Someone has also proposed a possible approach that requires nodes in the network that execute received transactions to decide whether these transactions are soft fork standard (ie: not calling Dark DAO), and only send these transactions to miners if they are safe.

This is a terrible idea for three reasons: http://hackingdistributed.com/2016/06/28/ethereum-soft-fork-dos-vector/

A creative solution that is also harmful

Almost any protocol can be deployed as a soft fork, especially a general-purpose platform like Ethereum. In this specific case, we can modify all software that supports the soft fork, including all nodes, wallets, and exchanges, to use a different transfer format but continue to accept old transactions. This creates a backwards-compatible blockchain that maintains forward progress while eliminating the DoS vector.

But this would introduce unnecessary complications to a system that is clean, elegant, and freshly designed. This would be a big mistake for Ethereum, which would repeat Bitcoin’s Segwit soft fork mistake. This clever trick is not a technical debt, but a community debt.

Fortunately, code deployment takes time, and there is no such solution developed, tested, and implemented yet, which is good.

Some measures

Gas Limits: One possible way to reduce the effectiveness of the attacker's attack is to simply lower the transaction gas limit. This will freeze complex contracts, but it also limits the attacker. This is only a partial fix and may reduce the effectiveness of the attacker's attack, but it does not fundamentally solve the attack.

Ban spam addresses: Another possible solution is to ban any address that calls Dark DAO transactions. This means that the attacker cannot reuse the same address to spam the network, which in turn forces him to spend more time creating more wallet addresses. This can effectively reduce the effect of the attack, but it cannot completely eliminate the attack, and this solution needs to be implemented carefully to avoid causing more trouble.

Who would perform this kind of DoS attack?

It is common for network protocols to have opportunities for attacks that no one in the real world will do because they have no incentive to exploit them. Sadly, we are concerned that someone could launch such an attack against Ethereum.

There are three types of people who might perform this soft fork DoS attack, two of which are unlikely, and the third is quite dangerous.

1. Miners who do not support the soft fork may take this approach to attack miners who support the soft fork. Although we have seen this kind of malicious behavior in the Bitcoin world, it is still rare.

2. The DAO hacker may use this method to attack the miners who pay for the soft fork and make them abandon their support for the soft fork. We may see the hacker continue this attack until he is able to transfer his funds from the Dark DAO contract, which is sometime in July. However, Alex van de Sande also stated that the hacker is not the administrator of the Dark DAO, so even if the hacker is able to disrupt the miners to implement the soft fork, he will not be able to take the funds.

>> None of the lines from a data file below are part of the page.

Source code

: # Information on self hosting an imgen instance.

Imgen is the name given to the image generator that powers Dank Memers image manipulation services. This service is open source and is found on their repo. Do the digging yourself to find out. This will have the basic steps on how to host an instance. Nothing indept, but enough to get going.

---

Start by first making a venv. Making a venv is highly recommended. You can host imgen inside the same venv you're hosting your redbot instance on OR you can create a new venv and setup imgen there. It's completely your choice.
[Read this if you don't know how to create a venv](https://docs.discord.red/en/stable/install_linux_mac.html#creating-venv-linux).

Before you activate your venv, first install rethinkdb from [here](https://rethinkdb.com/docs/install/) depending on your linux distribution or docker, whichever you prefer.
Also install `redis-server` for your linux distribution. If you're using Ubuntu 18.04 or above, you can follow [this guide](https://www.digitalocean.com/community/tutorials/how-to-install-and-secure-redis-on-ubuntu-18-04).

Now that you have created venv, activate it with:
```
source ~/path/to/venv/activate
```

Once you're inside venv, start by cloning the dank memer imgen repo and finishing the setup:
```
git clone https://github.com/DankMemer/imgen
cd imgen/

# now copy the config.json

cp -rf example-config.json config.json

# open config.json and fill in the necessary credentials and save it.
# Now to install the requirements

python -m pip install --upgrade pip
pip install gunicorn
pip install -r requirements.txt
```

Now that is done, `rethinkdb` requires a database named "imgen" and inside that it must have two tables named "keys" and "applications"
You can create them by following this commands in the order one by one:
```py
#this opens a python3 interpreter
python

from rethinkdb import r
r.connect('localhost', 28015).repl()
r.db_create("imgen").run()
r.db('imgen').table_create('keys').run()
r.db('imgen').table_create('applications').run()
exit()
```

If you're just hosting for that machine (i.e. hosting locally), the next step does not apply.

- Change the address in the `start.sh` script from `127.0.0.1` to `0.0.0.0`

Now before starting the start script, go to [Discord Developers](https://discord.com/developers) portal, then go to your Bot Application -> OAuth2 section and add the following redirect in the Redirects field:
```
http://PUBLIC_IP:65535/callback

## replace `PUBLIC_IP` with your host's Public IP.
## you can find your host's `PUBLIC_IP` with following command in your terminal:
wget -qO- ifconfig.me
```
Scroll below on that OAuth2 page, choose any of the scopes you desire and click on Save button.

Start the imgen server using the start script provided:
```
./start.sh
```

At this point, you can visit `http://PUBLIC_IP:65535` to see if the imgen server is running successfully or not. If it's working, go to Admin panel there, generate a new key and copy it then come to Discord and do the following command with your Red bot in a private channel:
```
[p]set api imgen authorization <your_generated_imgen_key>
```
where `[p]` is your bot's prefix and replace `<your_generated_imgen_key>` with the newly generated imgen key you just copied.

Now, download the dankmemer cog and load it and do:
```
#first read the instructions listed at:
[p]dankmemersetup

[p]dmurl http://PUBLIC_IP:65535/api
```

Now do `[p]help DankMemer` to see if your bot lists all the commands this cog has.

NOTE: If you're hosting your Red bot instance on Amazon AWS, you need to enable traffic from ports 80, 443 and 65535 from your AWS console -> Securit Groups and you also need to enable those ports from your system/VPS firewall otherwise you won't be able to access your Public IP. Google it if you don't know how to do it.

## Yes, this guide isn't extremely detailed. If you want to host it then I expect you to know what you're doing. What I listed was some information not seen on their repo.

3. The most dangerous group is the "griefers", who may launch a DoS attack in order to short Ethereum, in order to make the price of Ethereum fall in the short term. Similarly, extremists who believe that cryptocurrency is a zero-sum game may also participate in sabotage. Of course, those who want to attack Ethereum miners may also participate. Because there is no cost for such an attack at present, these groups are likely to launch an attack.

Alternatives

No fork: One option is to avoid a fork, which could result in The DAO investors losing 30%-100% of their investment.

Stay committed to the soft fork: We can proceed with the soft fork as planned, fully aware of the potential for DoS attacks.

Hard Fork: From a technical perspective, a hard fork is the cleanest, simplest, and safest option, but the debate surrounding this option is not just technical, and we will avoid this option, although it is an interesting and valuable topic.

in conclusion

The soft fork currently deployed on Ethereum will cause a DoS attack vector. If the soft fork is activated as scheduled, the Ethereum community should be prepared for possible DoS attacks, which may cause the performance of the Ethereum network to degrade. We will urge the Ethereum community to reach a consensus as soon as possible and resolve the The DAO incident.